Any bloke started talking to me like that I'd be running for the hills and making sure the weedkiller was well locked away
Female
PollyValentiniusPoppy  Female  Worcestershire 3-Feb-2017 22:47 Message #4676106
I assume you're saying that would-be suitors should be aware from the outset if they will be the sole beneficiary of your estate or whether there's competition from existing children.

Yeah, right!

Polly Pankhurst
Female
Minnie-the-Minx  Female  Hertfordshire 3-Feb-2017 23:17 Message #4676110
I would never ever, under any circumstances, not even a snowball's chance in hell, let a man anywhere near my money. Kids or no kids.

Bloody hell, that's killed my minimal dating chances on here absolutely stone dead. Mind you, mikejon might have set a precedent on that score.
Female
PollyValentiniusPoppy  Female  Worcestershire 3-Feb-2017 23:29 Message #4676112
I think this could well be the oddest thread I've ever seen on MSE, Minxie, and that's saying something!

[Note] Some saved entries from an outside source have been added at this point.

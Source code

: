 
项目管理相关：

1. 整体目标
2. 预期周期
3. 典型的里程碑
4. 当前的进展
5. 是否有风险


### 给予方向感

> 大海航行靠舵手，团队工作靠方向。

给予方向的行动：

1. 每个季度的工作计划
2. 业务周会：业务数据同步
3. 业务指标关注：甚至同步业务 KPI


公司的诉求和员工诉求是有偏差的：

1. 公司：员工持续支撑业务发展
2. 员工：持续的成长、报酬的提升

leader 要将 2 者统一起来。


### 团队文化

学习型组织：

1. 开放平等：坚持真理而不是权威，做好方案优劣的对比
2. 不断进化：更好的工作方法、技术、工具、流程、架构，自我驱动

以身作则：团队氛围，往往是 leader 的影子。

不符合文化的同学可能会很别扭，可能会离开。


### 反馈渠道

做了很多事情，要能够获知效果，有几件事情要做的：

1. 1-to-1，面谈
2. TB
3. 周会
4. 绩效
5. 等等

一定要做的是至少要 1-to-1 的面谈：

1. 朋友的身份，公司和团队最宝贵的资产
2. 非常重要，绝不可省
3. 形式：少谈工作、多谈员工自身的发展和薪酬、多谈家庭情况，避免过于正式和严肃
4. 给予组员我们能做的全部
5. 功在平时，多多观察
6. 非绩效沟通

Think I'll get meself one of them blow-up bloke dolls instead!

Polly
X
Male
Wry  Male  Buckinghamshire 3-Feb-2017 23:37 Message #4676113
In a thoroughly well-meaning attempt to make this thread even worse, can I point out that suitors need to know if there may be absent children potentially available to look after you and them during the terminal toothless, dementia and incontinence phase. Have a great weekend, everybody!
Female
leogirl  Female  Essex 4-Feb-2017 01:34 Message #4676115
Minnie the Minx.

I so agree with you Minnie.

My ex re-married some 25 years ago .
I would have thought that he had the sense to make a will so that at
least some of his estate would pass to the children ( now 44 and 46 )should he die.
He died last year without any will, life insurance or provisions for his children . NO OTHER OFFSPRING OF 2ND MARRIAGE.
Son and daughter are not inheriting even some personal belongings of their late father . I find it irresponsible. lack of forethought and sad.
.
My son and daughter have been brought up to respect and help their father`s 2nd wife so why so little respect in return?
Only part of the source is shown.